The Lights That Shouldn’t Exist
In 1952, cameras captured something in Earth’s orbit — five years before Sputnik.
The draft of a new paper by Dr. Beatriz Villarroel et al., Professor of astrophysics at the Nordic Institute for Theoretical Physics (Nordita -Stockholm University ):
Villarroel et al. discovered multiple transient (short-lived) lights on 1950s-era photographic sky plates — some of which appear in straight-line alignments — and coincide in time with major historical UFO events (like the 1952 Washington D.C. flap) - no nation had any objects in orbit at this time. The first human-made satellite (Sputnik 1) wasn’t launched until October 4, 1957. Even experimental rockets (like V-2 derivatives in the U.S.) barely scratched suborbital space — and nothing stayed up long, let alone in geosynchronous orbit. The statistical unlikelihood of these patterns occurring randomly, combined with their apparent avoidance of Earth’s shadow, suggests sunlight reflection from artificial objects in orbit.
Methods:
Analysed over 298,000 transient detections from the First Palomar Sky Survey (POSS-I).
Identified 83 groups of multiple transients, with 20 4-point or better alignments.
Validated these against independent scans (DSS + SuperCOSMOS) to rule out defects.
Tested if these lights avoid Earth’s shadow, which they do — strongly suggesting solar reflection is involved (not random defects).

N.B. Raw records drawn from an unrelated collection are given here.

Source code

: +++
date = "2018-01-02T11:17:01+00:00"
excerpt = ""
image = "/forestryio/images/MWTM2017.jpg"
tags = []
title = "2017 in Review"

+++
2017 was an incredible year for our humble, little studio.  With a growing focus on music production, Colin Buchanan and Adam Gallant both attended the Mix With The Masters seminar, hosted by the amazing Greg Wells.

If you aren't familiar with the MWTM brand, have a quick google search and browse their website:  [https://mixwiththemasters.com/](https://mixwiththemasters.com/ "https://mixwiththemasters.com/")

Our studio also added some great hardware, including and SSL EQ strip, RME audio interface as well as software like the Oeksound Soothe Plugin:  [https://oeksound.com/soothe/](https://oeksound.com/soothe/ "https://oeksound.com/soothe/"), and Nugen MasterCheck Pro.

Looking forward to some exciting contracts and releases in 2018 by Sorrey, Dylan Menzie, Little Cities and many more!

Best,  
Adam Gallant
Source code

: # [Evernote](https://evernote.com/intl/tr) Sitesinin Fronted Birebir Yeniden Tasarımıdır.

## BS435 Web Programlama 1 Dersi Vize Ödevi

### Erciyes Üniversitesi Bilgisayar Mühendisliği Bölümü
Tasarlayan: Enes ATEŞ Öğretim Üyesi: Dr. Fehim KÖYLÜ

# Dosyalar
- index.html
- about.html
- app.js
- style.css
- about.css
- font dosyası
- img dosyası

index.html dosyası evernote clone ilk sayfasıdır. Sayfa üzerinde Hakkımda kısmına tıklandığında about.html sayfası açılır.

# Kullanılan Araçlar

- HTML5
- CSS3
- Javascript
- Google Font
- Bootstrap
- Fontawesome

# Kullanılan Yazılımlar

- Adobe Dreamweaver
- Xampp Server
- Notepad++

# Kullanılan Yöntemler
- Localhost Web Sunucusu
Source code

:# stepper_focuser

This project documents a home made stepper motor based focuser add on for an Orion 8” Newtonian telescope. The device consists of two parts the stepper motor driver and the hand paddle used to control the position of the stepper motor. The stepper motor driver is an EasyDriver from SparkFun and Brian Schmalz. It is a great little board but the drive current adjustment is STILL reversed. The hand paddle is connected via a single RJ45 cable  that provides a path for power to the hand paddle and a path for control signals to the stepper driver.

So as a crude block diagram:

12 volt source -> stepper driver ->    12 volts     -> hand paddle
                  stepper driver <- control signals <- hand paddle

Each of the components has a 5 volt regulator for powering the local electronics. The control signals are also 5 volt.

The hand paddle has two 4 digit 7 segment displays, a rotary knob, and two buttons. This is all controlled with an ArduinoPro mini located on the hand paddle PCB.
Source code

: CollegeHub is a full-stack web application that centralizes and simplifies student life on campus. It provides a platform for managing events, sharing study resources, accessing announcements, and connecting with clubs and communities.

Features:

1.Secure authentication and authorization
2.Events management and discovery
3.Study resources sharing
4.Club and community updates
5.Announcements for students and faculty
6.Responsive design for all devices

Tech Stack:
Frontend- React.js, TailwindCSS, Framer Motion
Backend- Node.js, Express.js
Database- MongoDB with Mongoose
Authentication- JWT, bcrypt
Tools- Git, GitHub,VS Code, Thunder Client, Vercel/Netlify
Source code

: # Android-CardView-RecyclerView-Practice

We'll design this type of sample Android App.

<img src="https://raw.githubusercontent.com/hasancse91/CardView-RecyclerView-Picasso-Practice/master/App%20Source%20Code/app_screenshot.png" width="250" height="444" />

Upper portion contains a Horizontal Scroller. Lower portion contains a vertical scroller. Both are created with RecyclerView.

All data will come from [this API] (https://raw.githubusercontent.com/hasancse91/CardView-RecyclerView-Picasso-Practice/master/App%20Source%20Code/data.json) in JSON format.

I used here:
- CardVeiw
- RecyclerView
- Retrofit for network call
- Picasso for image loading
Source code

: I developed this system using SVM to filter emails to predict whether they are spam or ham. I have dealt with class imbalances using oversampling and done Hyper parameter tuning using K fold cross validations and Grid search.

Noted that some alignments coincide with major historical UFO waves, including the July 1952 D.C. incident (the 1952 Washington sightings combined radar, visuals, pilot testimony, military engagement, and historical timing, making it one of the most data-rich, multi-source UFO cases on record — with no adequate conventional explanation).
The findings are inexplicable by known astrophysical or instrumental causes, and the alignment patterns are statistically significant. While not definitive proof of alien probes, the evidence supports the idea that some transients may come from reflective objects in high Earth orbit — possibly artificial, possibly not ours.